> WHAT IS REQUIRED
Copy the lines below, beginning with the one that contains "accept command-line arguments)." and continuing through the final line, exactly as written and with no other lines.

> DATA EXCERPTS
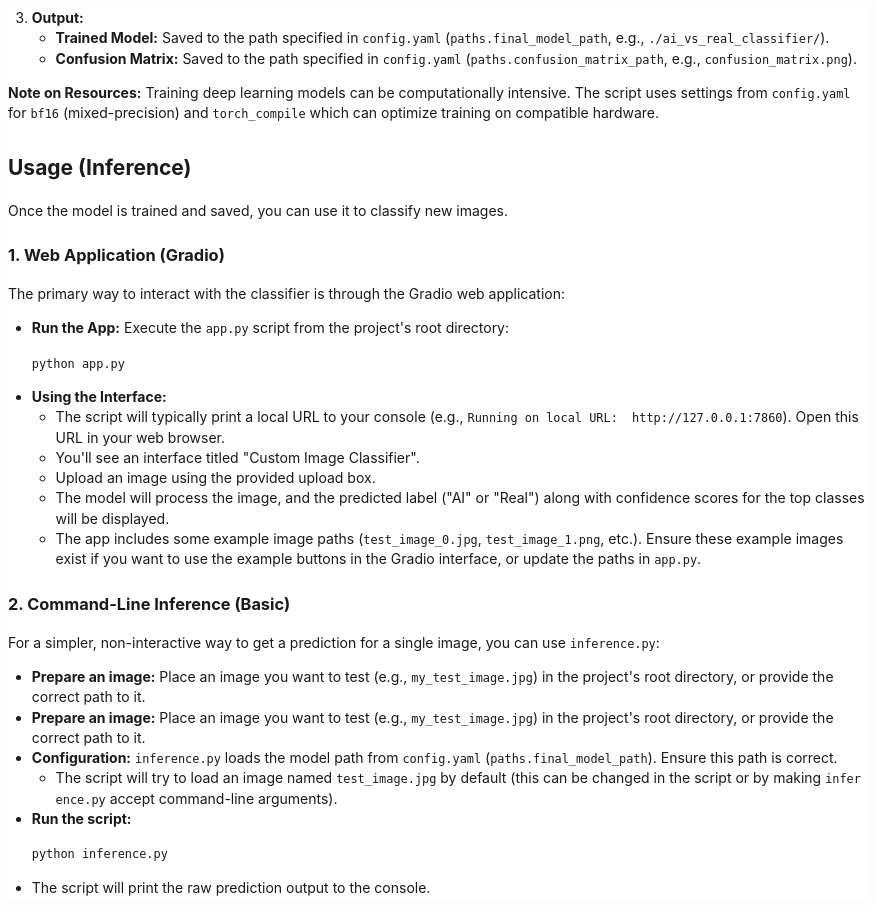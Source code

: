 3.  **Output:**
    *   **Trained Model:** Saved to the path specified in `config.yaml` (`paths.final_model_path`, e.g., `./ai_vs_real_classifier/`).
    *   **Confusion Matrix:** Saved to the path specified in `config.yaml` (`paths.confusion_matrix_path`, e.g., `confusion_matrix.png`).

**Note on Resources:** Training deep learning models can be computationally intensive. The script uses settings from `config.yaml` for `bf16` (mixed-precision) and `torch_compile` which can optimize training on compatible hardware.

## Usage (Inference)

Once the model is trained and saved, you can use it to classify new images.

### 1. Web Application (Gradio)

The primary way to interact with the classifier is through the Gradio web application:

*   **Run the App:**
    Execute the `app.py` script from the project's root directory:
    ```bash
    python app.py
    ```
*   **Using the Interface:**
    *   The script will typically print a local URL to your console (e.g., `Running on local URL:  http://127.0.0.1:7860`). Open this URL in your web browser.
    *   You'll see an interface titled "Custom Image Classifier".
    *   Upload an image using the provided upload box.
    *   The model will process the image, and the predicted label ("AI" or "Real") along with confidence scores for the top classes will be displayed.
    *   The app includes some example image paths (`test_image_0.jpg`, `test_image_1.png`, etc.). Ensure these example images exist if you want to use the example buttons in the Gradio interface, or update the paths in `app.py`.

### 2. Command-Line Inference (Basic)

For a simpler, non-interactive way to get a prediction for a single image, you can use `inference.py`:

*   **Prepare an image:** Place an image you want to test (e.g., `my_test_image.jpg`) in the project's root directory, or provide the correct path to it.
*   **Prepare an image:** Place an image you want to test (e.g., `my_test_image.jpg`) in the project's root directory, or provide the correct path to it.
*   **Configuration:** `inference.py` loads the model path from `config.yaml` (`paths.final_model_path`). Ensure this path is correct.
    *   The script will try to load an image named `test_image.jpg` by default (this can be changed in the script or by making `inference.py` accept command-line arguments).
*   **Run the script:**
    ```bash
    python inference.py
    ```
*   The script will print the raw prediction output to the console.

> RESULT FOR THIS TASK
    *   The script will try to load an image named `test_image.jpg` by default (this can be changed in the script or by making `inference.py` accept command-line arguments).
*   **Run the script:**
    ```bash
    python inference.py
    ```
*   The script will print the raw prediction output to the console.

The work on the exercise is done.